▸ ACTIVITY
Return only those lines of the listing in which "inicio" appears.

▸ PROVIDED DATA

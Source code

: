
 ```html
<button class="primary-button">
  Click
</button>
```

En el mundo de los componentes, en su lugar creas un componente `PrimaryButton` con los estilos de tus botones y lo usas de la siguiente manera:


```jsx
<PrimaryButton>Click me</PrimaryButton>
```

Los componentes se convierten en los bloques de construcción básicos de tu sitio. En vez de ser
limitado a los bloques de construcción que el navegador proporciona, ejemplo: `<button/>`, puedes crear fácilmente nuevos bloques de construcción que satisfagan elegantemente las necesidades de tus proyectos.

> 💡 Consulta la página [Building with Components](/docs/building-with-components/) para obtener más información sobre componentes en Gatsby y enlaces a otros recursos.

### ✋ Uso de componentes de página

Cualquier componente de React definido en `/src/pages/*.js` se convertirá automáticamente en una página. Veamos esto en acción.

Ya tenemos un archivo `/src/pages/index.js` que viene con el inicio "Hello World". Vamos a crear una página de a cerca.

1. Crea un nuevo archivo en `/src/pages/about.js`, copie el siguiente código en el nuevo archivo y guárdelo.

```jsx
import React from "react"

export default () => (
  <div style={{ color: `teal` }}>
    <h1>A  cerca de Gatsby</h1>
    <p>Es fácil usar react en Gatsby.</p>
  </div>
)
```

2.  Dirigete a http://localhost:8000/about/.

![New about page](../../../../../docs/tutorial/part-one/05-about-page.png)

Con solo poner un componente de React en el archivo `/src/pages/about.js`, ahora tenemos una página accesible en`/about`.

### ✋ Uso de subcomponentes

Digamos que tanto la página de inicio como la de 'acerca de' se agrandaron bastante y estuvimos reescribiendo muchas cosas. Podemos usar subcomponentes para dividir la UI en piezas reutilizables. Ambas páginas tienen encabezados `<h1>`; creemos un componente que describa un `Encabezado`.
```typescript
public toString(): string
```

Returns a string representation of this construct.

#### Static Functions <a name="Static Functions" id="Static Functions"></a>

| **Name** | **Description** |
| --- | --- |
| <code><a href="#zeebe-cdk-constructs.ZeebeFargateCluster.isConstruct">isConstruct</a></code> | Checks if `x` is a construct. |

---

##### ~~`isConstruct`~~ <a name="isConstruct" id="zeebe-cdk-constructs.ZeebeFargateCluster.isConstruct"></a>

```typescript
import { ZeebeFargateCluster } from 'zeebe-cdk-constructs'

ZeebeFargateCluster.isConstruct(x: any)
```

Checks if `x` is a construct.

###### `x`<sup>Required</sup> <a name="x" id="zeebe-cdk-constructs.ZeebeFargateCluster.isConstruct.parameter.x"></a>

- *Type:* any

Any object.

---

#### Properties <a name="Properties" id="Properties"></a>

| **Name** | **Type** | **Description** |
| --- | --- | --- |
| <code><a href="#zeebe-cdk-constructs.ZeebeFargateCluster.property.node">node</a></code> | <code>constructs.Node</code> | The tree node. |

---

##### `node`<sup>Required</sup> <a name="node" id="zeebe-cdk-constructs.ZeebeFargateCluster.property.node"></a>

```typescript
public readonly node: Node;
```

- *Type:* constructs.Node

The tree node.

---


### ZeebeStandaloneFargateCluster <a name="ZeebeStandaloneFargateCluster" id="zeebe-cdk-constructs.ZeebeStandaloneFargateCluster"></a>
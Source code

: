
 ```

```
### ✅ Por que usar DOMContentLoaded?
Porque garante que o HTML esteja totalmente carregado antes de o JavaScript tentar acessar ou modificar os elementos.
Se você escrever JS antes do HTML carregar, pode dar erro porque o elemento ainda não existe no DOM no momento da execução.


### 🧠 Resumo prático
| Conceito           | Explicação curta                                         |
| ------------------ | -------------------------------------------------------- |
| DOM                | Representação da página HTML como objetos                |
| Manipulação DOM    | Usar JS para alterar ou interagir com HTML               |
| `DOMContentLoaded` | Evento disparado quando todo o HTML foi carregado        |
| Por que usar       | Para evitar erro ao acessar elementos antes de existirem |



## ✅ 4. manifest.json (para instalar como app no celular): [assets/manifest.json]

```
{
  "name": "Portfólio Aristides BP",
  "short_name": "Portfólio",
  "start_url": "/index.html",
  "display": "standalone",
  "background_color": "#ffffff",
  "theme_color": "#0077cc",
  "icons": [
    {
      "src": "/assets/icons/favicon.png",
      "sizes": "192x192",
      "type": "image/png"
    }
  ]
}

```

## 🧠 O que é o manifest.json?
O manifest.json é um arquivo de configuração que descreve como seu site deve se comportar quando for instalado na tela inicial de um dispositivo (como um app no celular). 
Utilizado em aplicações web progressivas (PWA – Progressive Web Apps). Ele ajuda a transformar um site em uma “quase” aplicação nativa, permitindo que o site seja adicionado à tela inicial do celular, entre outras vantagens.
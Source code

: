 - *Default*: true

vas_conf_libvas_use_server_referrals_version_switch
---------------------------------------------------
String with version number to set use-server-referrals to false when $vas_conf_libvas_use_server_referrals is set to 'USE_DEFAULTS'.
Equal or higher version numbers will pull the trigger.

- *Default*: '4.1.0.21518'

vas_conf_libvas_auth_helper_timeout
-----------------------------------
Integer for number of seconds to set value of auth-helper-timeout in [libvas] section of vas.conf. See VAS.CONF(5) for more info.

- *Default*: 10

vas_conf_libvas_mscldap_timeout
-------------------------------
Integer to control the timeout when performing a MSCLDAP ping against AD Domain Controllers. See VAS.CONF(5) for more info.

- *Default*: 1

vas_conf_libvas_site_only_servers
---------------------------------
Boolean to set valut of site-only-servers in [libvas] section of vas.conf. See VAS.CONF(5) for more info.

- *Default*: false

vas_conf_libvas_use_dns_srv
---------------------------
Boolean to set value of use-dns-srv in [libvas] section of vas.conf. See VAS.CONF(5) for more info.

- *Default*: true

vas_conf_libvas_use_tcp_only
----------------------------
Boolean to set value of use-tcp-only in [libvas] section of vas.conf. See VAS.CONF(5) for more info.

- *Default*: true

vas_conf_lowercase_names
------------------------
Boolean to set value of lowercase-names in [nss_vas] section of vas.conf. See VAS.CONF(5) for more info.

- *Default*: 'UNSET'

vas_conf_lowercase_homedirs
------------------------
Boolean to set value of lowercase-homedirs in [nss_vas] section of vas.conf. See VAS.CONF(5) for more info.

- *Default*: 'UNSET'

▸ THE ANSWER
Ya tenemos un archivo `/src/pages/index.js` que viene con el inicio "Hello World". Vamos a crear una página de a cerca.
Digamos que tanto la página de inicio como la de 'acerca de' se agrandaron bastante y estuvimos reescribiendo muchas cosas. Podemos usar subcomponentes para dividir la UI en piezas reutilizables. Ambas páginas tienen encabezados `<h1>`; creemos un componente que describa un `Encabezado`.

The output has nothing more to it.